I am still in complete awe that the creation of this costume was a success!! I just want to say that I completely exceeded my own expectations of my artistic self and what I am capable of! I couldn’t be happier, and I cannot WAIT to continue to grow as an artist and develop more skills such as these in the future!
Warning: Start months in advance!! I started a little over a month early and was devastated that I missed Halloween completely, even went to a club without being finished and placed in the contest but did not win anything! I just finished a few days ago actually, so it took me about two months. That was only possible with the help from my girlfriend and days of no sleep/barely taking time to breathe!! It made the house very stressful, and I want to thank my girlfriend for dealing with me for the past few months! I With that being said, give yourself time, I sure wish I had so that the experience would be more pleasurable instead of stress inducing!

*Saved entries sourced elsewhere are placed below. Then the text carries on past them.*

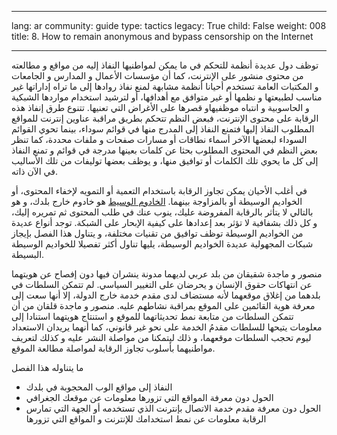 

---

lang: ar
community: guide
type: tactics
legacy: True
child: False
weight: 008
title:  8. How to remain anonymous and bypass censorship on the Internet

---

<p>توظف دول عديدة أنظمة للتحكم في ما يمكن لمواطنيها النفاذ إليه من مواقع و&nbsp;مطالعته من محتوى منشور على الإنترنت، كما أن مؤسسات الأعمال و&nbsp;المدارس و&nbsp;الجامعات و&nbsp;المكتبات العامة تستخدم أحيانا أنظمة مشابهة لمنع نفاذ روادها إلى ما تراه إداراتها غير مناسب لطبيعتها و&nbsp;نظمها أو غير متوافق مع أهدافها، أو لترشيد استخدام مواردها الشبكية و&nbsp;الحاسوبية و&nbsp;انتباه موظفيهاو&nbsp;قصرها على الأغراض التي تعنيها. تتنوع طرق إنفاذ هذه الرقابة على محتوى الإنترنت، فبعض النظم تتحكم بطريق مراقبة عناوين إنترنت للمواقع المطلوب النفاذ إليها فتمنع النفاذ إلى المدرج منها في قوائم سوداء، بينما تحوي القوائم السوداء لبعضها الآخر أسماء نطاقات أو مسارات صفحات و&nbsp;ملفات محددة، كما تنظر بعض النظم في المحتوى المطلوب بحثا عن كلمات بعينها مدرجة في قوائم و&nbsp;تمنع النفاذ إلى كل ما يحوي تلك الكلمات أو توافيق منها، و&nbsp;يوظف بعضها توليفات من تلك اﻷساليب في الآن ذاته.</p>

<p>في أغلب الأحيان يمكن تجاوز الرقابة باستخدام التعمية أو التمويه لإخفاء المحتوى، أو الخواديم الوسيطة أو بالمزاوجة بينهما. <a href="/glossary#proxy">الخادوم الوسيط</a> هو خادوم خارج بلدك، و&nbsp;هو بالتالي لا يتأثر بالرقابة المفروضة عليك، ينوب عنك في طلب المحتوى ثم تمريره إليك، و&nbsp;كل ذلك بشفافية لا تؤثر بعد إعدادها على كيفية الإبحار على الشبكة. توجد أنواع عديدة من الخواديم الوسيطة توظف توافيق من تقنيات مختلفة، و&nbsp;يتناول هذا الفصل بإيجاز شبكات المجهولية عديدة الخواديم الوسيطة، يليها تناول أكثر تفصيلا للخواديم الوسيطة البسيطة.</p>

<div class="backgroundscenario">
<p><span class="actorname">منصور</span> و&nbsp;<span class="actorname">ماجدة</span> شقيقان من بلد عربي لديهما مدونة ينشران فيها دون إفصاح عن هويتهما عن انتهاكات حقوق الإنسان و&nbsp;يحرضان على التغيير السياسي. لم تتمكن السلطات في بلدهما من إغلاق موقعهما لأنه مستضاف لدى مقدم خدمة خارج الدولة، إلا أنها سعت إلى معرفة هوية القائمين على الموقع بمراقبة نشاطهم عليه. <span class="actorname">منصور</span> و&nbsp;<span class="actorname">ماجدة</span> قلقان من أن تتمكن السلطات من متابعة نمط تحديثاتهما للموقع و&nbsp;استنتاج هويتهما استنادا إلى معلومات يتيحها للسلطات مقدمُ الخدمة على نحو غير قانوني، كما أنهما يريدان الاستعداد ليوم تحجب السلطات موقعهما، و&nbsp;ذلك ليتمكنا من مواصلة النشر عليه و&nbsp;كذلك لتعريف مواطنيهما بأسلوب تجاوز الرقابة لمواصلة مطالعة الموقع.</p>
</div>

<p>ما يتناوله هذا الفصل</p>

<ul>
	<li>النفاذ إلى مواقع الوب المحجوبة في بلدك</li>
	<li>الحول دون معرفة المواقع التي تزورها معلومات عن موقعك الجغرافي</li>
	<li>الحول دون معرفة مقدم خدمة الاتصال بإنترنت الذي تستخدمه أو الجهة التي تمارس الرقابة معلومات عن نمط استخدامك للإنترنت و&nbsp;المواقع التي تزورها</li>
</ul>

Also this is all handmade, no templates were used other than the ones I freehanded myself out of poster board! I have never done anything like this before. Although, I have made some awesome costumes in the past, again this went way beyond what I thought I was capable of creating! I am still astonished that this all came together so well!!! Challenge yourself, but keep in mind this was a TRIAL and ERROR process until I found a solution to building each section. It was extremely hard and I was really ready to give up at times. I even cried at times and threw in the towel some evenings but convinced myself to keep going the next day! Not to be cheesy, but it honestly is true, that if you believe in yourself anything is possible :) SO grab those art tools, some imagination and lets start creating!
Side Note: Everything turned out just as I had hoped for. As soon as I walked into a bar, everyone would stop and stare and seriously go “woah!” or “oh wow that’s awesome!” Some people would run up just to compare their size to me! With the top part of my spike on my helmet and my height extenders on my shoes, I was about 7 foot and the width of my body was almost 3 people! I was so big I couldn’t walk through some areas, and kept hitting people in the face with my T-rex heads! They would be so excited and caught off guard that all they could do was back away and check out my costume! Almost everyone thought I had bought the costume from a design shop, and were in awe when I told them I actually made the entire thing. I was like a celebrity on the dance floor, people wanted pictures galore!

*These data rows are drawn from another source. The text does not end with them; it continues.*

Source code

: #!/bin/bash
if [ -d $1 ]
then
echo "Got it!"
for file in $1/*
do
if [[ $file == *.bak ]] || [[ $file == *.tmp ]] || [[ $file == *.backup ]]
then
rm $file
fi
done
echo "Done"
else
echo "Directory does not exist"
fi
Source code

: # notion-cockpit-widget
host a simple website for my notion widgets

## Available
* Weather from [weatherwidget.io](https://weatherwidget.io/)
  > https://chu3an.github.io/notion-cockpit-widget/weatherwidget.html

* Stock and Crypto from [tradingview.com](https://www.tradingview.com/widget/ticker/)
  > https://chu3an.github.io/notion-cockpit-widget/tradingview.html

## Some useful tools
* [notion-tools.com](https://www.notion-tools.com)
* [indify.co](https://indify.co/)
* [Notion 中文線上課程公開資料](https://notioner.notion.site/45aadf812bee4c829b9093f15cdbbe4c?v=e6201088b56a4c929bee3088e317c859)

I added the LEDs recently to really make this costume look like a transformer! The eyes, logo, T-rex mouths and front armor all lit up and certainly made the costume not only look more amazing, but as if I really was a robot from another planet!

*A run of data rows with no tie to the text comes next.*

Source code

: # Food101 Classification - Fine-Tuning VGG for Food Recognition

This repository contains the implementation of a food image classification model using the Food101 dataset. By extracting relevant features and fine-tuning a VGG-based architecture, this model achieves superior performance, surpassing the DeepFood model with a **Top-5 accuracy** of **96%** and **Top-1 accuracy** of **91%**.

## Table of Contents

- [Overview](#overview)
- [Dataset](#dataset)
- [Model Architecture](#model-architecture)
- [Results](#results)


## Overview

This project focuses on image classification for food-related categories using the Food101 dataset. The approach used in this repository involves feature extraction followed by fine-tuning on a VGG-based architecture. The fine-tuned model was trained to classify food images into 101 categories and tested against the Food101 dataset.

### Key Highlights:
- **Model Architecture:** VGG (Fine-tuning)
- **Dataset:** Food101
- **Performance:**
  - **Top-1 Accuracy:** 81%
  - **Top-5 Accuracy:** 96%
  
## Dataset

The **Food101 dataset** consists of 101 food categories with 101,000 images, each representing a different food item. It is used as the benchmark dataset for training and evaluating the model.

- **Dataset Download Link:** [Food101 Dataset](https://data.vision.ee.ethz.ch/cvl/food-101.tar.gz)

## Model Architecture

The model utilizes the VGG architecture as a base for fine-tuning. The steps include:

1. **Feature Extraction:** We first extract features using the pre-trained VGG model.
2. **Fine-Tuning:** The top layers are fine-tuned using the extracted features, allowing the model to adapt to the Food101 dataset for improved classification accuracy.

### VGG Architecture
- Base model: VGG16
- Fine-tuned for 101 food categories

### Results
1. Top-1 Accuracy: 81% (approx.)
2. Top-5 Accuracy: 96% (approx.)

Step 1: STEP ONE: Basic Building Instructions for ALL Costume Armor
The Entire build of this costume follows the same basic steps and structure. I figured it would be easier to describe, and for others to understand, by giving these instructions first and then elaborating slightly on the rest of the costume. I will also post the process pictures in the other steps!
The first thing I did was make a cast of my body. This is usually done with paper mache or some other form of hard casting, but that would take way too long, so I simply wore an old shirt and had my girlfriend duck tape my body! Stuff it with newspaper and you are good to go.
Next make sure you have GREAT references! My girlfriend was sweet enough to buy me a giant full scale model of my transformer and honestly it saved me from making horrible designs. I also brought up tons of photos from the internet so I would have multiple examples and ideas to go off of. Again, everything is handmade, even the templates, so you need a good reference point in order to make it look legit!
MOST IMPORTANTLY! Remember to have fun, as you can see me playing around with a foam mustache I made out of random pieces! Really, you will need those fun moments to get through it all. and music! lots and lots of good music! And secondly, watch out for cats! :) I have two cats who were constantly into any and everything I was doing! Just make sure you keep your cats or other animals, and your costume safe!
In order to build basically every single piece of this costume you need EVA foam mats/rolls. The mats are thicker and usually come in a pack of 4 to 6 puzzle pieces. I use those for the base of the armor, such as the chest, to give it more durability. Whereas the detailed armor such as front abdomen armor and shoulder armor are all made of thin EVA foam rolls. These are way easier to use for details as the thinner the foam, the easier to cut, glue, heat etc.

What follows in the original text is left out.